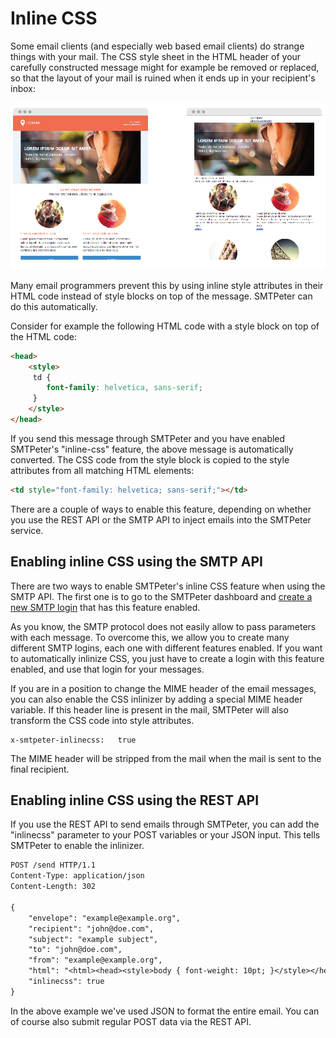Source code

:# Inline CSS

Some email clients (and especially web based email clients) do strange things
with your mail. The CSS style sheet in the HTML header of your carefully
constructed message might for example be removed or replaced, so that the
layout of your mail is ruined when it ends up in your recipient's inbox:

![Inlinize CSS](Images/inlinecss.png "Inlinize CSS")

Many email programmers prevent this by using inline style
attributes in their HTML code instead of style blocks on top of the message.
SMTPeter can do this automatically.
 
Consider for example the following HTML code with a style block on top
of the HTML code:

```html
<head>
    <style>
     td {
        font-family: helvetica, sans-serif;   
     }
    </style>
</head>
```

If you send this message through SMTPeter and you have enabled SMTPeter's 
"inline-css" feature, the above message is automatically converted. The
CSS code from the style block is copied to the style attributes from all
matching HTML elements:

```html
<td style="font-family: helvetica; sans-serif;"></td>
```

There are a couple of ways to enable this feature, depending on whether 
you use the REST API or the SMTP API to inject emails into the SMTPeter 
service.


## Enabling inline CSS using the SMTP API

There are two ways to enable SMTPeter's inline CSS feature when using the 
SMTP API. The first one is to go to the SMTPeter dashboard and 
[create a new SMTP login](dashboard/smtp-credentials) that has this
feature enabled.

As you know, the SMTP protocol does not easily allow to pass parameters 
with each message. To overcome this, we allow you to create many different 
SMTP logins, each one with different features enabled. If you
want to automatically inlinize CSS, you just have to create a login with
this feature enabled, and use that login for your messages.

If you are in a position to change the MIME header of the email messages,
you can also enable the CSS inlinizer by adding a special MIME
header variable. If this header line is present in the mail, SMTPeter will
also transform the CSS code into style attributes.

```
x-smtpeter-inlinecss:   true
```

The MIME header will be stripped from the mail when the mail is sent to
the final recipient.


## Enabling inline CSS using the REST API

If you use the REST API to send emails through SMTPeter, you can add the 
"inlinecss" parameter to your POST variables or your JSON input. This tells 
SMTPeter to enable the inlinizer.

```txt
POST /send HTTP/1.1
Content-Type: application/json
Content-Length: 302

{
    "envelope": "example@example.org",
    "recipient": "john@doe.com",
    "subject": "example subject",
    "to": "john@doe.com",
    "from": "example@example.org",
    "html": "<html><head><style>body { font-weight: 10pt; }</style></head><body>Hello there!</body></html>",
    "inlinecss": true
}
```

In the above example we've used JSON to format the entire email. You can 
of course also submit regular POST data via the REST API.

· · · · · · ·

Read the listing. Copy each line that has the word "enabled" in it.

If you send this message through SMTPeter and you have enabled SMTPeter's 
feature enabled.
SMTP logins, each one with different features enabled. If you
this feature enabled, and use that login for your messages.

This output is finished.